Managing Labels/Annotations

Hi DVC Community

I would be generally interested on how others manage labels/annotations.

Assume I have one large dataset managed by DVC, which is further processed in multiple ML projects. The datasets consists of documents, where each file could have multiple labels and sublabels. Two files may have the same label, but different sublabels. Hence, a hierarchical folder structure is not suitable for my use case. Labels and sublabels may change over time, but the content of the files does not change.

A possible solution that I have in mind would be to have all files versioned within a single folder and keep track of the labels in a separate CSV. The CSV track the filename and the corresponding labels.

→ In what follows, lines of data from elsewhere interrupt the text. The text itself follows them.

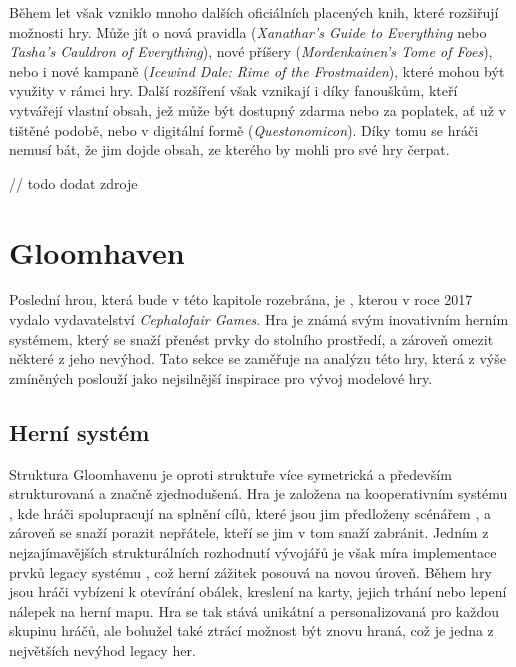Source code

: Během let však vzniklo mnoho dalších oficiálních placených knih, které rozšiřují možnosti hry. Může jít o nová pravidla (\textit{Xanathar's Guide to Everything} nebo \textit{Tasha's Cauldron of Everything}), nové příšery (\textit{Mordenkainen's Tome of Foes}), nebo i nové kampaně (\textit{Icewind Dale: Rime of the Frostmaiden}), které mohou být využity v rámci hry. Další rozšíření však vznikají i díky fanouškům, kteří vytvářejí vlastní obsah, jež může být dostupný zdarma nebo za poplatek, ať už v tištěné podobě, nebo v digitální formě (\textit{Questonomicon}). Díky tomu se hráči nemusí bát, že jim dojde obsah, ze kterého by mohli pro své hry čerpat.

// todo dodat zdroje



\section{Gloomhaven}
\label{sec:gloomhaven}

Poslední hrou, která bude v této kapitole rozebrána, je , kterou v roce 2017 vydalo vydavatelství \textit{Cephalofair Games}. Hra je známá svým inovativním herním systémem, který se snaží přenést prvky \dnd{} do stolního prostředí, a zároveň omezit některé z jeho nevýhod. Tato sekce se zaměřuje na analýzu této hry, která z výše zmíněných poslouží jako nejsilnější inspirace pro vývoj modelové hry.

\subsection{Herní systém}
\label{subsec:gh_gameplay}

Struktura Gloomhavenu je oproti struktuře \dnd{} více symetrická a především strukturovaná a značně zjednodušená. Hra je založena na kooperativním systému , kde hráči spolupracují na splnění cílů, které jsou jim předloženy scénářem , a zároveň se snaží porazit nepřátele, kteří se jim v tom snaží zabránit. Jedním z nejzajímavějších strukturálních rozhodnutí vývojářů je však míra implementace prvků legacy systému , což herní zážitek posouvá na novou úroveň. Během hry jsou hráči vybízeni k otevírání obálek, kreslení na karty, jejich trhání nebo lepení nálepek na herní mapu. Hra se tak stává unikátní a personalizovaná pro každou skupinu hráčů, ale bohužel také ztrácí možnost být znovu hraná, což je jedna z největších nevýhod legacy her.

But this would require additional effort to keep the data and the CSV in sync when files are added, deleted or updated.

Are there similar use cases or possible alternative solutions to this?
Thanks in advance for any advice.

1 Like

Hi! @qwirdoti. Question - do you store files (documents) in the cloud originally (and move them to DVC)?

Yes, that is currently our case. Essentially, we pull documents and labels from LabelStudio (cloud buckets) into ML projects.

I think you should look into DataChain. The whole purpose of it is to connect metadata (labels) and documents (references to documents in the cloud) into a “dataset” that can be versioned. Look into this example: GitHub - shcheklein/example-datachain-dvc: An example how to use DataChain and DVC to version data, make project reproducible, track experiments and models and this tutorial: Google Colab for reading JSON labels.

Please share some details - JSON / CSV structure, if you are using YOLO or not, etc - I can help you setup the pipeline / project.

Thanks for the suggestion @shcheklein. In the meantime, we opted for a combination of DVC and fiftyone, which appears to suit our use case very well.

1 Like